INFLATED EXPECTATIONS

By Andrew Moore, Chief Operating Officer, DAV Management

As the pace of innovation continues to increase, technology companies are investing heavily to develop their products and gain first mover advantage in both business and consumer markets. Big tech companies also have huge marketing budgets allowing them to seduce buyers with the heavy promotion of shiny new features and design. The media then pumps things up with stories on the latest and greatest technologies and trends, all set to transform our businesses or indeed our lives. The hype is palpable.

For organisations this can be dangerous stuff. Invest too soon in new technology and the technology and/or the business might not be ready. Move too late and you may not benefit from competitive advantage.
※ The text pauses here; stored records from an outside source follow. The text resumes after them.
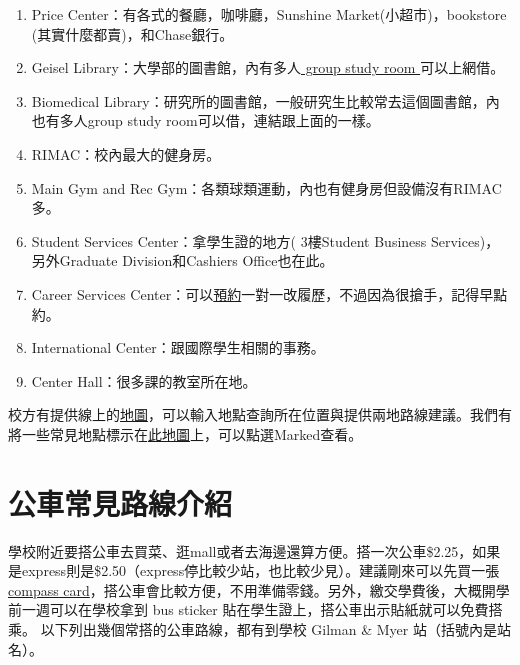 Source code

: \documentclass[10pt,a4paper]{book}
\begin{document}
\begin{CJK}{UTF8}{bkai}
\begin{enumerate}
\item Price Center：有各式的餐廳，咖啡廳，Sunshine Market(小超市)，bookstore
(其實什麼都賣)，和Chase銀行。

\item Geisel Library：大學部的圖書館，內有多人\href{http://libraries.ucsd.edu/spaces/reserve/}{ group study room }可以上網借。

\item Biomedical Library：研究所的圖書館，一般研究生比較常去這個圖書館，內也有多人group study room可以借，連結跟上面的一樣。 

\item RIMAC：校內最大的健身房。

\item Main Gym and Rec Gym：各類球類運動，內也有健身房但設備沒有RIMAC多。

\item Student Services Center：拿學生證的地方(
3樓Student Business Services)，另外Graduate Division和Cashiers Office也在此。

\item Career Services Center：可以\href{https://career.ucsd.edu/individual-advising.html}{預約}一對一改履歷，不過因為很搶手，記得早點約。

\item International Center：跟國際學生相關的事務。

\item Center Hall：很多課的教室所在地。
\end{enumerate}

校方有提供線上的\href{http://act.ucsd.edu/maps/}{地圖}，可以輸入地點查詢所在位置與提供兩地路線建議。我們有將一些常見地點標示在\href{http://act.ucsd.edu/maps/?lat=32.881&lng=-117.2305&t=roadmap&z=15&p=8101341227612288%
}{此地圖}上，可以點選Marked查看。

\section{公車常見路線介紹}
學校附近要搭公車去買菜、逛mall或者去海邊還算方便。搭一次公車\$2.25，如果是express則是\$2.50（express停比較少站，也比較少見）。建議剛來可以先買一張\href{http://www.sdmts.com/fares-passes/compass-card}{ compass card}，搭公車會比較方便，不用準備零錢。另外，繳交學費後，大概開學前一週可以在學校拿到 bus sticker 貼在學生證上，搭公車出示貼紙就可以免費搭乘。
以下列出幾個常搭的公車路線，都有到學校 Gilman \& Myer 站（括號內是站名）。


\end{CJK}
\end{document}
So how do organisations work out what new technologies mean to them, and more importantly, how do they know if the latest and greatest technologies will add real value to their business?

Part of the problem is that technology is becoming cheaper, in one sense making it easier to invest. However, taking the wrong decision can still have a severe impact on a business, particularly where that technology is intended to be the catalyst for transformational change.

Being drawn in by the hype must be avoided at all costs. It’s really about going back and concentrating on the basics – no matter how seductive the technology. Business cases must be developed and be sustainable, and there needs to be a focus to ensure that the business itself is ready for the new technology and the change that it is intended to drive.

One recent market development that we at DAV were called to comment on was the new alliance between IBM and Apple. This announcement certainly created a big splash over the summer and is indeed a potential game changer. What it will mean to businesses, however, is less clear – at least in terms of deliverable solutions. Before organisations jump to take advantage of what this particular alliance might offer, they first need to be sure that they understand the increasing convergence of consumer devices and business applications and architectures, and how this offering might satisfy a real business need.

Andy Moore
Andy Moore

Whilst the levels of business investment in technology remain undeniably large, there are signs that companies are spending less on technology relative to the past. This is partly due to technology itself becoming cheaper, but more interestingly businesses have also cottoned on to the fact that they can spend relatively less on IT and get significantly more for their money. This is a concept that was recently explored in a blog by Justin Fox in the Harvard Business Review entitled The Real Reasons Companies are Spending Less on Tech. He showed that the amount of money corporations have been putting into IT, relative to the size of the overall economy, dropped sharply in the early 2000’s and has stayed down. But he says the estimated value that they’ve been getting out of those investments has continued to rise.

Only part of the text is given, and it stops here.